Operations, as a discipline, is hard.

Not only is there the generally unsolved question of how to run systems well, but the best practices that have been found to work are highly context-dependent and far from widely adopted.

Observability is the cornerstone of Site Reliability Engineering (SRE). It provides real-time insights into system behaviour by accessing and processing telemetry data to gain a better understanding of the application behaviour at runtime.


Metrics, logs & traces

Metrics are a numeric representation usually expressed as a % of total usage of “something” over a specified interval of time.

Traces represent the full path of a request from the parent process down to the sub-routines and children involved in it. They show causality and help visualise bottlenecks.

Logs are records of events that happen at discrete points in time on specific systems. The data is stored in a log file, which has three formats: plain text, structured, and binary.

Achieving successful observability requires the deployment of appropriate Kubernetes monitoring tools and the implementation of effective processes for collecting, storing and analysing the three primary outputs.


The actual challenge

Kubernetes doesn’t expose metrics, logs and trace data in the same way traditional apps and VMs do. Kubernetes tends to capture data “snapshots”, or information captured at a specific point in the life cycle.

In a system where each component within every cluster records different types of data in different formats at different speeds, it can be extremely challenging to “stitch” everything together and make sense of it.

Furthermore, Kubernetes does not centralise logs out of the box so every app and cluster records data in its respective environment. Remember you need to not only record the logs of your applications, but the internal events of the Kubernetes control plane.


Combining monitoring & observability

Monitoring and observability are key parts of maintaining an efficient Kubernetes infrastructure.

  • Monitoring clarifies what is happening in the system.
  • Observability clarifies why the system behaves as it does.

So how do you choose from a range of possible solutions?

Broadly speaking, CTOs or Architects can start with a number of questions that are both business and technology related;

  1. What are the business goals, reduce costs, increase Time to Market releases, or performance?
  2. Does your team possess the capabilities to deploy complex architectures with several observability solutions at once or would you be better off using an “all-in-one” integrated technology like OpenTelemetry for example?

You cannot collect a trace of every single transaction because this would result in system overload and inefficient utilisation of resources.

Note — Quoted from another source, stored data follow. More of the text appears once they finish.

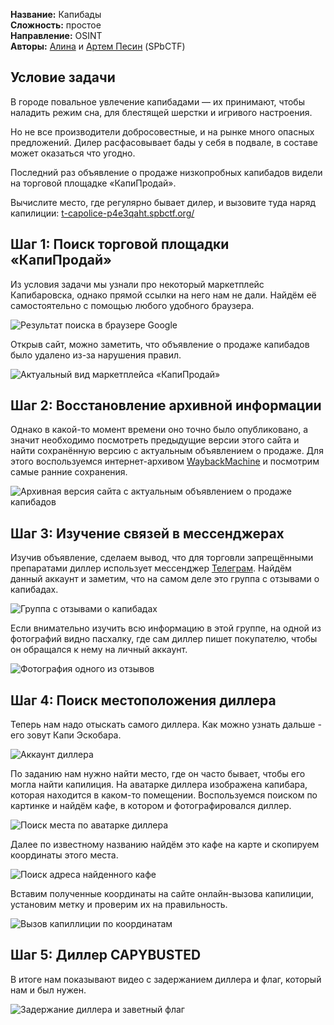 **Название:** Капибады \
**Сложность:** простое \
**Направление:** OSINT \
**Авторы:** [Алина](https://t.me/dalmatrix) и [Артем Песин](https://t.me/Dec0d3) (SPbCTF)

## Условие задачи

В городе повальное увлечение капибадами — их принимают, чтобы наладить режим сна, для блестящей шерстки и игривого настроения.

Но не все производители добросовестные, и на рынке много опасных предложений. Дилер расфасовывает бады у себя в подвале, в составе может оказаться что угодно.

Последний раз объявление о продаже низкопробных капибадов видели на торговой площадке «КапиПродай».

Вычислите место, где регулярно бывает дилер, и вызовите туда наряд капилиции: [t-capolice-p4e3qaht.spbctf.org/](https://t-capolice-p4e3qaht.spbctf.org/)

## Шаг 1: Поиск торговой площадки «КапиПродай»

Из условия задачи мы узнали про некоторый маркетплейс Капибаровска, однако прямой ссылки на него нам не дали. Найдём её самостоятельно с помощью любого удобного браузера. 

![Результат поиска в браузере Google](/screens/1_1.png)

Открыв сайт, можно заметить, что объявление о продаже капибадов было удалено из-за нарушения правил. 

![Актуальный вид маркетплейса «КапиПродай»](/screens/1_2.png)

## Шаг 2: Восстановление архивной информации

Однако в какой-то момент времени оно точно было опубликовано, а значит необходимо посмотреть предыдущие версии этого сайта и найти сохранённую версию с актуальным объявлением о продаже. Для этого воспользуемся интернет-архивом [WaybackMachine](https://web.archive.org/) и посмотрим самые ранние сохранения.

![Архивная версия сайта с актуальным объявлением о продаже капибадов](/screens/1_3.png)

## Шаг 3: Изучение связей в мессенджерах

Изучив объявление, сделаем вывод, что для торговли запрещёнными препаратами диллер использует мессенджер [Телеграм](https://web.telegram.org/a/). Найдём данный аккаунт и заметим, что на самом деле это группа с отзывами о капибадах.

![Группа с отзывами о капибадах](/screens/1_4.png)

Если внимательно изучить всю информацию в этой группе, на одной из фотографий видно пасхалку, где сам диллер пишет покупателю, чтобы он обращался к нему на личный аккаунт.

![Фотография одного из отзывов](/screens/1_5.png)

## Шаг 4: Поиск местоположения диллера

Теперь нам надо отыскать самого диллера. Как можно узнать дальше - его зовут Капи Эскобара. 

![Аккаунт диллера](/screens/1_6.png)

По заданию нам нужно найти место, где он часто бывает, чтобы его могла найти капилиция. На аватарке диллера изображена капибара, которая находится в каком-то помещении. Воспользуемся поиском по картинке и найдём кафе, в котором и фотографировался диллер.

![Поиск места по аватарке диллера](/screens/1_7.png)

Далее по известному названию найдём это кафе на карте и скопируем координаты этого места.

![Поиск адреса найденного кафе](/screens/1_8.png)

Вставим полученные координаты на сайте онлайн-вызова капилиции, установим метку и проверим их на правильность.

![Вызов капиллиции по координатам](/screens/1_9.png)

## Шаг 5: Диллер CAPYBUSTED

В итоге нам показывают видео с задержанием диллера и флаг, который нам и был нужен.

![Задержание диллера и заветный флаг](/screens/1_10.png)
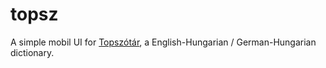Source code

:# topsz

A simple mobil UI for [Topszótár](https://topszotar.hu/), a English-Hungarian / German-Hungarian dictionary.
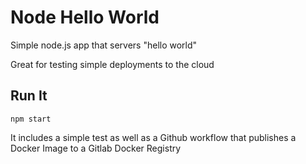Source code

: # Node Hello World

Simple node.js app that servers "hello world"

Great for testing simple deployments to the cloud

## Run It

`npm start`

It includes a simple test as well as a Github workflow that publishes a Docker Image to a Gitlab Docker Registry
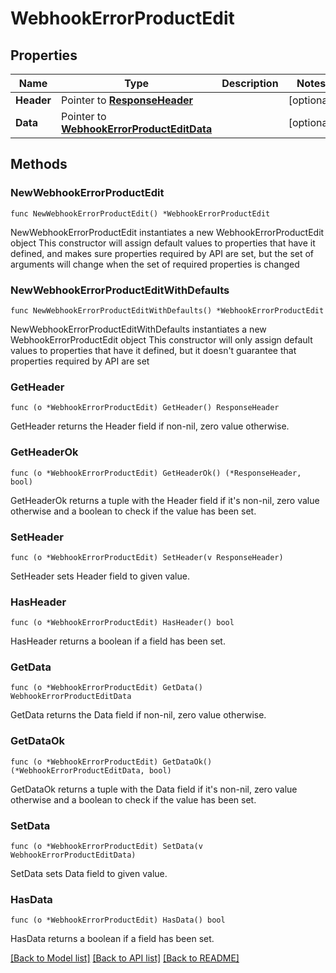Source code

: # WebhookErrorProductEdit

## Properties

Name | Type | Description | Notes
------------ | ------------- | ------------- | -------------
**Header** | Pointer to [**ResponseHeader**](ResponseHeader.md) |  | [optional] 
**Data** | Pointer to [**WebhookErrorProductEditData**](WebhookErrorProductEditData.md) |  | [optional] 

## Methods

### NewWebhookErrorProductEdit

`func NewWebhookErrorProductEdit() *WebhookErrorProductEdit`

NewWebhookErrorProductEdit instantiates a new WebhookErrorProductEdit object
This constructor will assign default values to properties that have it defined,
and makes sure properties required by API are set, but the set of arguments
will change when the set of required properties is changed

### NewWebhookErrorProductEditWithDefaults

`func NewWebhookErrorProductEditWithDefaults() *WebhookErrorProductEdit`

NewWebhookErrorProductEditWithDefaults instantiates a new WebhookErrorProductEdit object
This constructor will only assign default values to properties that have it defined,
but it doesn't guarantee that properties required by API are set

### GetHeader

`func (o *WebhookErrorProductEdit) GetHeader() ResponseHeader`

GetHeader returns the Header field if non-nil, zero value otherwise.

### GetHeaderOk

`func (o *WebhookErrorProductEdit) GetHeaderOk() (*ResponseHeader, bool)`

GetHeaderOk returns a tuple with the Header field if it's non-nil, zero value otherwise
and a boolean to check if the value has been set.

### SetHeader

`func (o *WebhookErrorProductEdit) SetHeader(v ResponseHeader)`

SetHeader sets Header field to given value.

### HasHeader

`func (o *WebhookErrorProductEdit) HasHeader() bool`

HasHeader returns a boolean if a field has been set.

### GetData

`func (o *WebhookErrorProductEdit) GetData() WebhookErrorProductEditData`

GetData returns the Data field if non-nil, zero value otherwise.

### GetDataOk

`func (o *WebhookErrorProductEdit) GetDataOk() (*WebhookErrorProductEditData, bool)`

GetDataOk returns a tuple with the Data field if it's non-nil, zero value otherwise
and a boolean to check if the value has been set.

### SetData

`func (o *WebhookErrorProductEdit) SetData(v WebhookErrorProductEditData)`

SetData sets Data field to given value.

### HasData

`func (o *WebhookErrorProductEdit) HasData() bool`

HasData returns a boolean if a field has been set.


[[Back to Model list]](../README.md#documentation-for-models) [[Back to API list]](../README.md#documentation-for-api-endpoints) [[Back to README]](../README.md)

A certain level of wisdom is a prerequisite for implementing an observable platform.


"What" is important for you to know

Assuming all the above challenges are addressed early in your Monitoring & Observability infrastructure design, the WHAT to log, trace, and monitor problem has not only a direct impact on your cost of implementation, processing and storage, but it also gives you complimentary “bottom-up” view at the problem domain level.

USE with Love: The four golden signals

To maintain a robust and efficient Kubernetes infrastructure, focus on the following key metrics:

  • Utilisation: Track the usage of resources to ensure they are being effectively utilised without overuse or underuse.
  • Saturation: Monitor the frequency and types of resource saturation. For example, CPU-bound bottlenecks differ from memory-bound bottlenecks, which are common in Kubernetes clusters.
  • Errors: Pay attention to the types and levels of errors occurring in the system.
  • Latency: Measure the latency of operations, keeping in mind that different types of processes have varying latency implications.

You care about all these golden signals, whether your main applications are frontends that are sensitive to request-response bottlenecks, or data processing pipelines and backends where data “freshness” and resource saturation are crucial to observe your systems.

Applying the golden signals

Different latency metrics have varying implications. For instance, a 10-second latency in an HTTP request-response cycle is problematic for end-users, indicating a significant issue. However, the same latency for a background batch process may not be problematic.

By focusing on utilisation, saturation, errors, and latency, you can effectively monitor and manage your Kubernetes infrastructure, ensuring optimal performance and reliability.